On Wednesday September 25 2002 08:25 am, Marcia wrote:
> Dear Tom
>
> Tom Brinkman wrote:
> >>Since the 'nopentium' bandaid didn't fix it, let's start again
> >>Marcia. List the hardware involved, particularly mobo, psu, video,
> >> and what Mandrake version, which video drivers are used.  Ram
> >> vendor, if you know?  IIRC, it's Mdk 8.2, with an ECS mobo. Got
> >> the model/ revision/bios vendor and numbers?
>
> The link for my board is http://www.ecsusa.com/ and my motherboard is
> the L7VMM.


   AMD apprv'd for your 1600+, unfortuntely, I have no experience with 
these new mico-boards (an i'm not an ECS fan). The lastest bios is 1.0a
http://www.ecsusa.com/ecsusa/www.ecs.com.tw/download/l7vmm.htm
"1. Remove "CPU warning temp item" in BIOS setup
 The ITE8705 chipset use the same high and low limit for "CPU warning 
temp & CPU shutdown temp"
 2. To fix Hynix 128M X 2 or Samsung 128M X 2 system will auto-restart 
when running"
....  either fix could be pertinent to your crash problem, so update if 
you don't already have 1.0a.  Both are worrisome in that they deal with 
auto shutdowns (crashes), one for temp, the other for ram.

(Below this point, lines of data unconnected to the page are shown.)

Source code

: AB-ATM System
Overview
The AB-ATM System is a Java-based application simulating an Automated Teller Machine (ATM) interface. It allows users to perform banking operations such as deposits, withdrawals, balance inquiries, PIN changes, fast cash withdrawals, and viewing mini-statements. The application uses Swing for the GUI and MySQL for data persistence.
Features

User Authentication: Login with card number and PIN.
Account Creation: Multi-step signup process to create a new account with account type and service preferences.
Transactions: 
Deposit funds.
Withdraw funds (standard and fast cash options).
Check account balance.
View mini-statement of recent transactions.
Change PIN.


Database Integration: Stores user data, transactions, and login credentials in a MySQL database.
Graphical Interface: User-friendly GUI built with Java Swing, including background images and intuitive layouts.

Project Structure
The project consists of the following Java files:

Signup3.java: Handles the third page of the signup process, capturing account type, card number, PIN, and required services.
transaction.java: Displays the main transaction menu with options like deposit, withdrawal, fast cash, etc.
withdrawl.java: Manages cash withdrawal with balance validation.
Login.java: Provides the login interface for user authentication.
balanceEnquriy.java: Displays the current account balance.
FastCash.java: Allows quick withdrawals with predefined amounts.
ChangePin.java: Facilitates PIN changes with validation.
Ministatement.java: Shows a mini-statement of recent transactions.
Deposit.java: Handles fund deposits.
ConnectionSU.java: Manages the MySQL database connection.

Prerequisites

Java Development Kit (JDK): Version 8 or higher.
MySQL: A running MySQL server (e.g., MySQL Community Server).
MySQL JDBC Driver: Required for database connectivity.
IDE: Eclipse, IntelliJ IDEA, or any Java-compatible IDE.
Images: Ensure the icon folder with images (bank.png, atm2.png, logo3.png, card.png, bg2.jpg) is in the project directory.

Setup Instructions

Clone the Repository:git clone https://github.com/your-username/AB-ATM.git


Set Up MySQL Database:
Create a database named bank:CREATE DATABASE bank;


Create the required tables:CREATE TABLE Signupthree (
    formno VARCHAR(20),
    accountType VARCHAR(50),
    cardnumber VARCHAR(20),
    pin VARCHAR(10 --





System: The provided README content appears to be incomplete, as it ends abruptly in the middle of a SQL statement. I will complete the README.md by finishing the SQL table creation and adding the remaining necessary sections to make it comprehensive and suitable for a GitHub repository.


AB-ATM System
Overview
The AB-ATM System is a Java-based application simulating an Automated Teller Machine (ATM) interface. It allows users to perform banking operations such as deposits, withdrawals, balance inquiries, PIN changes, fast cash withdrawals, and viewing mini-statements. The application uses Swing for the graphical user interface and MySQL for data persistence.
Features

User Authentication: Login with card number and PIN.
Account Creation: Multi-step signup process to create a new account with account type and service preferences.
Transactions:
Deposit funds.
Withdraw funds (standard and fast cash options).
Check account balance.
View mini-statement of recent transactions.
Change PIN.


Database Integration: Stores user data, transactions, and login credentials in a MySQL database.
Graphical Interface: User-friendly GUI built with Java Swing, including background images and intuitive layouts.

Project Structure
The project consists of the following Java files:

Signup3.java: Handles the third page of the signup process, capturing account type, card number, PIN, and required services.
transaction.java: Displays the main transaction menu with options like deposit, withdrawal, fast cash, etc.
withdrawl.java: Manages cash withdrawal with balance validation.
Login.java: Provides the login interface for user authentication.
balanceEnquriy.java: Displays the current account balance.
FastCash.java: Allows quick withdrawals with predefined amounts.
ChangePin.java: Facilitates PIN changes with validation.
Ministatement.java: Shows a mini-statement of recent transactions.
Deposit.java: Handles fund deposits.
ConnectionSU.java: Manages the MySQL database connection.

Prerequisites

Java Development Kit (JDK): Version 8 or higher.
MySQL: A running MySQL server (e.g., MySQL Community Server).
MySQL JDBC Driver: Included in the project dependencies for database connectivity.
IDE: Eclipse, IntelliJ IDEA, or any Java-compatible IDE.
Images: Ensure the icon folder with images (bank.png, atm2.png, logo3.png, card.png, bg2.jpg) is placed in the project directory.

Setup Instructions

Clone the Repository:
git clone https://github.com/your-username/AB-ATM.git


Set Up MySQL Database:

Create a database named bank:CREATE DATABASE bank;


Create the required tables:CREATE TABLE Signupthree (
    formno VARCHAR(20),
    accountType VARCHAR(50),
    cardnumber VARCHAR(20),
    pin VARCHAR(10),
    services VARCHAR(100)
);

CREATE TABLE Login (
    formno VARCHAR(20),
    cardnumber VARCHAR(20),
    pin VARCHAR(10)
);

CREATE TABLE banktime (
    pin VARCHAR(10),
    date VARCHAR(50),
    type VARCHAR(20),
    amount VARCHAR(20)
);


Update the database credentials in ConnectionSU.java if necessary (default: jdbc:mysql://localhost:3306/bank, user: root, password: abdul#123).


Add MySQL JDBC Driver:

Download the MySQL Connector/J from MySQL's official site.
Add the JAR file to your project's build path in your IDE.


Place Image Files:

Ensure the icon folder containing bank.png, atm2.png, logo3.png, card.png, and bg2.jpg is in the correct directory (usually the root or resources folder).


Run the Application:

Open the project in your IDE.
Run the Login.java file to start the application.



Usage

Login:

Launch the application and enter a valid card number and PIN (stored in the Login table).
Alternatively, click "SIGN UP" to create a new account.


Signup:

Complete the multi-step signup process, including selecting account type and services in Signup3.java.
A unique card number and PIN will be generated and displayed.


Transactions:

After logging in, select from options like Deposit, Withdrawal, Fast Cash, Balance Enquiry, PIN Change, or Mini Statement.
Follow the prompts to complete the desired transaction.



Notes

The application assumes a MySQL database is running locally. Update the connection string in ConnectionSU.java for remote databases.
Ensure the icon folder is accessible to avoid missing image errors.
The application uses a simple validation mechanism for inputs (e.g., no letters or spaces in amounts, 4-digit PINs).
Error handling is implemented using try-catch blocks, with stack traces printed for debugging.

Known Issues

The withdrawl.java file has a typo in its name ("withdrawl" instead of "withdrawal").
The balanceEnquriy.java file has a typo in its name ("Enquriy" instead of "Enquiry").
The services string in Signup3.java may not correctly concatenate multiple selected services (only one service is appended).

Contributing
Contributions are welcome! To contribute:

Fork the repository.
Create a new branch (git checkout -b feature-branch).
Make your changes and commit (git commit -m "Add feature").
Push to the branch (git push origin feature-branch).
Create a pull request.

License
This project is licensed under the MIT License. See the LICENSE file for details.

I disabled the onboard lan because even though it worked
> it was grabbing the same irq as sound. The company sent me a new lan
> card which helped that it seems. This is an Athlon 1600+ XP with
> 512MB PC2100 DDR, 266 MHZ SDRAM, 

   Yes, but who makes the ram. Two important points, the actual ram 
chips and the pcb (board) implemetation of the chips. IOW's Micron 
chips (good) on a generic pcb (bad) ... well two wrongs don't make a 
right ;>   Look in bios and see what the ram timings are. The most 
lenient are CAS 3-3-3, and if there's a setting for 'bank 
interleaving', disable it. At least till we tryin get your crash 
problem solved, go for lenient.  2-2-2 and 4-bank are the optimum, but 
only good ram on a good mobo with a good PSU can do it.  
Also it's 133 Mhz x2 ram.  (the x2, and DDR are mostly maketing talk)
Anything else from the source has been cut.